THE ROLE OF THE INWARDLY RECTIFYING K+ CURRENT IN RESTING POTENTIAL AND THYROTROPIN-RELEASING-HORMONE-INDUCED CHANGES IN CELL EXCITABILITY OF GH(3) RAT ANTERIOR-PITUITARY-CELLS

Exposure of GH(3) rat anterior pituitary cells to cholera toxin for 2-4h significantly increased the thyrotropin-releasing-hormone(TRH)-induced inhibition of the inwardly rectifying K+ current studied in patch-perforated voltage-clamped cells. On the other hand, the current reduction became almost totally irreversible after washout of the neuropeptide. Comparison of the effects elicited by the toxin with those of 8-(4-chlorophenyl-thio)-cAMP of forskolin plus isobutylmethylxanthine indicated that, although the irreversibility may be due, at least in part, to elevations of cAMP levels, the enhancement of the TRH-induced inhibition of the current is not mediated by the cyclic nucleotide. Only reductions on the inwardly rectifying K+ current, but not those elicited by TRH on voltage-dependent Ca2+ currents, were increased by the treatment with cholera toxin. In current-clamped cells showing similar rates of firing, the second phase of enhanced action-potential frequency induced by TRH was also significantly potentiated by cholera toxin. Measurements of [Ca2+](i) oscillations associated with electrical activity, using video imaging with fura-2-loaded cells, demonstrated that cholera toxin treatment causes a clear reduction of spontaneous [Ca2+](i) oscillations. However, this did not prevent the stimulatory effect of TRH on oscillations due to the action potentials.
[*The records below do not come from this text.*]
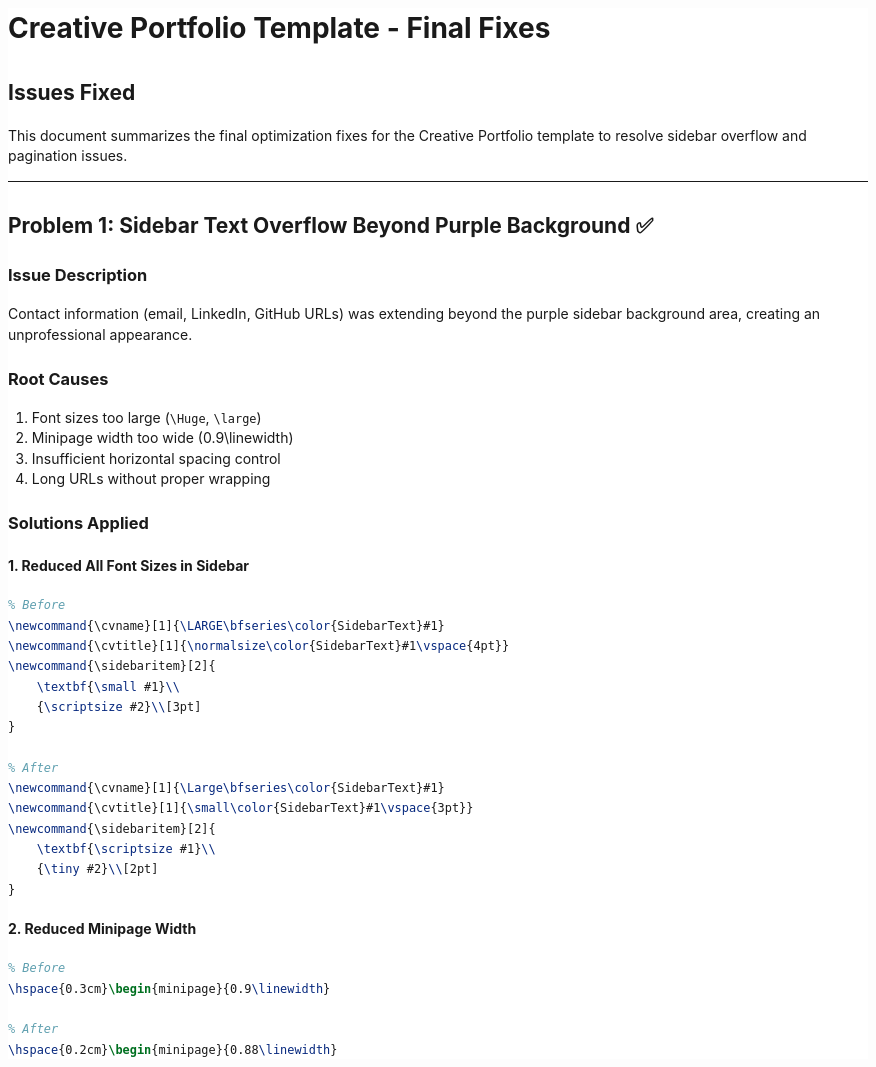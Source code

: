 # Creative Portfolio Template - Final Fixes

## Issues Fixed

This document summarizes the final optimization fixes for the Creative Portfolio template to resolve sidebar overflow and pagination issues.

---

## Problem 1: Sidebar Text Overflow Beyond Purple Background ✅

### Issue Description
Contact information (email, LinkedIn, GitHub URLs) was extending beyond the purple sidebar background area, creating an unprofessional appearance.

### Root Causes
1. Font sizes too large (`\Huge`, `\large`)
2. Minipage width too wide (0.9\linewidth)
3. Insufficient horizontal spacing control
4. Long URLs without proper wrapping

### Solutions Applied

#### 1. Reduced All Font Sizes in Sidebar
```latex
% Before
\newcommand{\cvname}[1]{\LARGE\bfseries\color{SidebarText}#1}
\newcommand{\cvtitle}[1]{\normalsize\color{SidebarText}#1\vspace{4pt}}
\newcommand{\sidebaritem}[2]{
    \textbf{\small #1}\\
    {\scriptsize #2}\\[3pt]
}

% After
\newcommand{\cvname}[1]{\Large\bfseries\color{SidebarText}#1}
\newcommand{\cvtitle}[1]{\small\color{SidebarText}#1\vspace{3pt}}
\newcommand{\sidebaritem}[2]{
    \textbf{\scriptsize #1}\\
    {\tiny #2}\\[2pt]
}
```

#### 2. Reduced Minipage Width
```latex
% Before
\hspace{0.3cm}\begin{minipage}{0.9\linewidth}

% After
\hspace{0.2cm}\begin{minipage}{0.88\linewidth}
```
In cholera-toxin-treated cells, the steady-state, voltage dependence of inactivation of the inward rectifier was shifted by nearly 20 mV to more negative values. These data suggest that the inwardly rectifying K+ current plays an important role in maintenance of the resting K+ conductance in GH(3) cells. Furthermore, the TRH-induced reductions on this current may be an important factor contributing to the increased cell excitability promoted by the neuropeptide.